(1/N) ML Concepts - The Perceptron

This post borrows notation and structure from pages 18-57 of Anil Ananthaswamy’s fantastic book: “Why Machines Learn” (WML). Readers are expected to have some familiarity with concepts from Linear Algebra, including vectors, dot products, and related operations on vectors/matrices.

The Perceptron

The perceptron is a simple, ubiquitous, and conceptually important machine learning model and associated optimization algorithm.

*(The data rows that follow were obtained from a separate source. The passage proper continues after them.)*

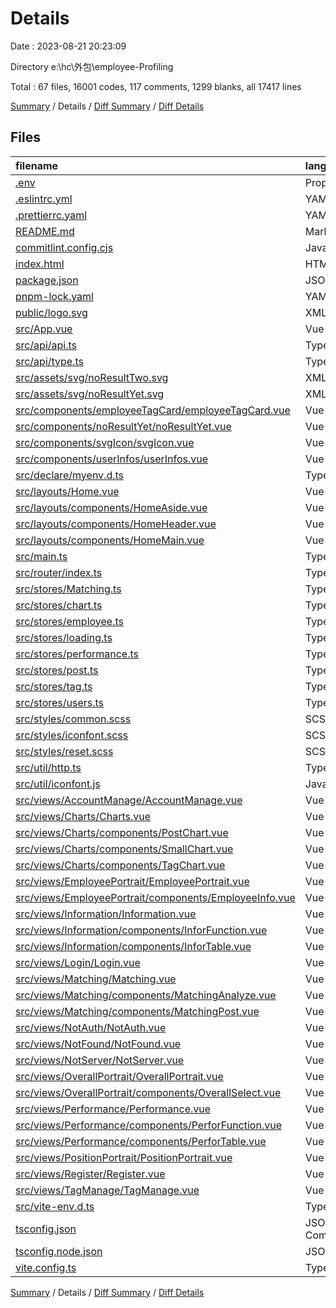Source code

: # Details

Date : 2023-08-21 20:23:09

Directory e:\\hc\\外包\\employee-Profiling

Total : 67 files, 16001 codes, 117 comments, 1299 blanks, all 17417 lines

[Summary](results.md) / Details / [Diff Summary](diff.md) / [Diff Details](diff-details.md)

## Files

| filename                                                                                                          | language           |  code | comment | blank | total |
| :---------------------------------------------------------------------------------------------------------------- | :----------------- | ----: | ------: | ----: | ----: |
| [.env](/.env)                                                                                                     | Properties         |     5 |       0 |     0 |     5 |
| [.eslintrc.yml](/.eslintrc.yml)                                                                                   | YAML               |    30 |       0 |     1 |    31 |
| [.prettierrc.yaml](/.prettierrc.yaml)                                                                             | YAML               |    17 |       0 |     1 |    18 |
| [README.md](/README.md)                                                                                           | Markdown           |    13 |       0 |     8 |    21 |
| [commitlint.config.cjs](/commitlint.config.cjs)                                                                   | JavaScript         |     6 |       4 |     1 |    11 |
| [index.html](/index.html)                                                                                         | HTML               |    13 |       0 |     1 |    14 |
| [package.json](/package.json)                                                                                     | JSON               |    79 |       0 |     1 |    80 |
| [pnpm-lock.yaml](/pnpm-lock.yaml)                                                                                 | YAML               | 8,239 |       0 |   871 | 9,110 |
| [public/logo.svg](/public/logo.svg)                                                                               | XML                | 2,214 |       0 |     1 | 2,215 |
| [src/App.vue](/src/App.vue)                                                                                       | Vue                |    35 |       5 |     5 |    45 |
| [src/api/api.ts](/src/api/api.ts)                                                                                 | TypeScript         |   118 |      50 |     5 |   173 |
| [src/api/type.ts](/src/api/type.ts)                                                                               | TypeScript         |   104 |       0 |     7 |   111 |
| [src/assets/svg/noResultTwo.svg](/src/assets/svg/noResultTwo.svg)                                                 | XML                |     1 |       0 |     0 |     1 |
| [src/assets/svg/noResultYet.svg](/src/assets/svg/noResultYet.svg)                                                 | XML                |     1 |       0 |     0 |     1 |
| [src/components/employeeTagCard/employeeTagCard.vue](/src/components/employeeTagCard/employeeTagCard.vue)         | Vue                |    38 |       0 |     3 |    41 |
| [src/components/noResultYet/noResultYet.vue](/src/components/noResultYet/noResultYet.vue)                         | Vue                |    33 |       0 |     3 |    36 |
| [src/components/svgIcon/svgIcon.vue](/src/components/svgIcon/svgIcon.vue)                                         | Vue                |    35 |       0 |     3 |    38 |
| [src/components/userInfos/userInfos.vue](/src/components/userInfos/userInfos.vue)                                 | Vue                |    84 |       0 |     7 |    91 |
| [src/declare/myenv.d.ts](/src/declare/myenv.d.ts)                                                                 | TypeScript         |     9 |       0 |     2 |    11 |
| [src/layouts/Home.vue](/src/layouts/Home.vue)                                                                     | Vue                |    39 |       1 |     3 |    43 |
| [src/layouts/components/HomeAside.vue](/src/layouts/components/HomeAside.vue)                                     | Vue                |   117 |       4 |    11 |   132 |
| [src/layouts/components/HomeHeader.vue](/src/layouts/components/HomeHeader.vue)                                   | Vue                |    83 |       0 |     5 |    88 |
| [src/layouts/components/HomeMain.vue](/src/layouts/components/HomeMain.vue)                                       | Vue                |     7 |       0 |     3 |    10 |
| [src/main.ts](/src/main.ts)                                                                                       | TypeScript         |    25 |       0 |     8 |    33 |
| [src/router/index.ts](/src/router/index.ts)                                                                       | TypeScript         |   346 |       9 |     8 |   363 |
| [src/stores/Matching.ts](/src/stores/Matching.ts)                                                                 | TypeScript         |    16 |       1 |     5 |    22 |
| [src/stores/chart.ts](/src/stores/chart.ts)                                                                       | TypeScript         |    36 |       1 |     4 |    41 |
| [src/stores/employee.ts](/src/stores/employee.ts)                                                                 | TypeScript         |    56 |       1 |    10 |    67 |
| [src/stores/loading.ts](/src/stores/loading.ts)                                                                   | TypeScript         |    17 |       6 |     4 |    27 |
| [src/stores/performance.ts](/src/stores/performance.ts)                                                           | TypeScript         |    22 |       0 |     5 |    27 |
| [src/stores/post.ts](/src/stores/post.ts)                                                                         | TypeScript         |    50 |       0 |     7 |    57 |
| [src/stores/tag.ts](/src/stores/tag.ts)                                                                           | TypeScript         |    17 |       0 |     5 |    22 |
| [src/stores/users.ts](/src/stores/users.ts)                                                                       | TypeScript         |    46 |       0 |     9 |    55 |
| [src/styles/common.scss](/src/styles/common.scss)                                                                 | SCSS               |    30 |       1 |     5 |    36 |
| [src/styles/iconfont.scss](/src/styles/iconfont.scss)                                                             | SCSS               |    47 |       0 |    14 |    61 |
| [src/styles/reset.scss](/src/styles/reset.scss)                                                                   | SCSS               |   208 |      10 |    39 |   257 |
| [src/util/http.ts](/src/util/http.ts)                                                                             | TypeScript         |    88 |       2 |     8 |    98 |
| [src/util/iconfont.js](/src/util/iconfont.js)                                                                     | JavaScript         |    68 |       0 |     1 |    69 |
| [src/views/AccountManage/AccountManage.vue](/src/views/AccountManage/AccountManage.vue)                           | Vue                |   182 |       0 |    18 |   200 |
| [src/views/Charts/Charts.vue](/src/views/Charts/Charts.vue)                                                       | Vue                |    56 |       1 |     3 |    60 |
| [src/views/Charts/components/PostChart.vue](/src/views/Charts/components/PostChart.vue)                           | Vue                |   144 |       0 |     9 |   153 |
| [src/views/Charts/components/SmallChart.vue](/src/views/Charts/components/SmallChart.vue)                         | Vue                |    70 |       0 |     3 |    73 |
| [src/views/Charts/components/TagChart.vue](/src/views/Charts/components/TagChart.vue)                             | Vue                |    85 |       0 |     6 |    91 |
| [src/views/EmployeePortrait/EmployeePortrait.vue](/src/views/EmployeePortrait/EmployeePortrait.vue)               | Vue                |   120 |       0 |     8 |   128 |
| [src/views/EmployeePortrait/components/EmployeeInfo.vue](/src/views/EmployeePortrait/components/EmployeeInfo.vue) | Vue                |   353 |       0 |     5 |   358 |
| [src/views/Information/Information.vue](/src/views/Information/Information.vue)                                   | Vue                |    33 |       1 |     3 |    37 |
| [src/views/Information/components/InforFunction.vue](/src/views/Information/components/InforFunction.vue)         | Vue                |   690 |       0 |    19 |   709 |
| [src/views/Information/components/InforTable.vue](/src/views/Information/components/InforTable.vue)               | Vue                |    78 |       0 |    17 |    95 |
| [src/views/Login/Login.vue](/src/views/Login/Login.vue)                                                           | Vue                |   163 |       1 |    20 |   184 |
| [src/views/Matching/Matching.vue](/src/views/Matching/Matching.vue)                                               | Vue                |    78 |       1 |     6 |    85 |
| [src/views/Matching/components/MatchingAnalyze.vue](/src/views/Matching/components/MatchingAnalyze.vue)           | Vue                |   331 |       0 |    13 |   344 |
| [src/views/Matching/components/MatchingPost.vue](/src/views/Matching/components/MatchingPost.vue)                 | Vue                |    56 |       0 |     3 |    59 |
| [src/views/NotAuth/NotAuth.vue](/src/views/NotAuth/NotAuth.vue)                                                   | Vue                |    11 |       0 |     3 |    14 |
| [src/views/NotFound/NotFound.vue](/src/views/NotFound/NotFound.vue)                                               | Vue                |    11 |       0 |     3 |    14 |
| [src/views/NotServer/NotServer.vue](/src/views/NotServer/NotServer.vue)                                           | Vue                |    11 |       0 |     3 |    14 |
| [src/views/OverallPortrait/OverallPortrait.vue](/src/views/OverallPortrait/OverallPortrait.vue)                   | Vue                |    69 |       0 |     4 |    73 |
| [src/views/OverallPortrait/components/OverallSelect.vue](/src/views/OverallPortrait/components/OverallSelect.vue) | Vue                |   124 |       0 |     8 |   132 |
| [src/views/Performance/Performance.vue](/src/views/Performance/Performance.vue)                                   | Vue                |    33 |       1 |     3 |    37 |
| [src/views/Performance/components/PerforFunction.vue](/src/views/Performance/components/PerforFunction.vue)       | Vue                |   226 |       0 |     7 |   233 |
| [src/views/Performance/components/PerforTable.vue](/src/views/Performance/components/PerforTable.vue)             | Vue                |    77 |       0 |    12 |    89 |
| [src/views/PositionPortrait/PositionPortrait.vue](/src/views/PositionPortrait/PositionPortrait.vue)               | Vue                |   157 |       0 |     8 |   165 |
| [src/views/Register/Register.vue](/src/views/Register/Register.vue)                                               | Vue                |   166 |       1 |    15 |   182 |
| [src/views/TagManage/TagManage.vue](/src/views/TagManage/TagManage.vue)                                           | Vue                |   193 |       0 |    14 |   207 |
| [src/vite-env.d.ts](/src/vite-env.d.ts)                                                                           | TypeScript         |     9 |       1 |     3 |    13 |
| [tsconfig.json](/tsconfig.json)                                                                                   | JSON with Comments |    25 |       7 |     4 |    36 |
| [tsconfig.node.json](/tsconfig.node.json)                                                                         | JSON               |    10 |       0 |     1 |    11 |
| [vite.config.ts](/vite.config.ts)                                                                                 | TypeScript         |    48 |       8 |     4 |    60 |

[Summary](results.md) / Details / [Diff Summary](diff.md) / [Diff Details](diff-details.md)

Essentially, it is a binary classifier that assigns samples, represented as points $\mathbf{x} \in \mathbb{R}^{1 \times d}$ to one of two categories $y \in \{-1, +1 \}$, and is parameterized by a weight vector $\mathbf{w} \in \mathbb{R}^{1 \times d}$ and a bias term $b \in \mathbb{R}$. Following conventions used in WML, we will write samples as $\mathbf{x} = [x_1, \dots, x_n]$ and weight vectors as $\mathbf{w} = [w_1, \dots, w_n]$. The Perceptron is remarkably compact; it can be expressed as a simple piecewise function:

\[y = \begin{cases} +1 & \sum_{i=1}^{n} w_i x_i + b \geq 0 \\ -1 & \text{otherwise} \end{cases} \text{.}\]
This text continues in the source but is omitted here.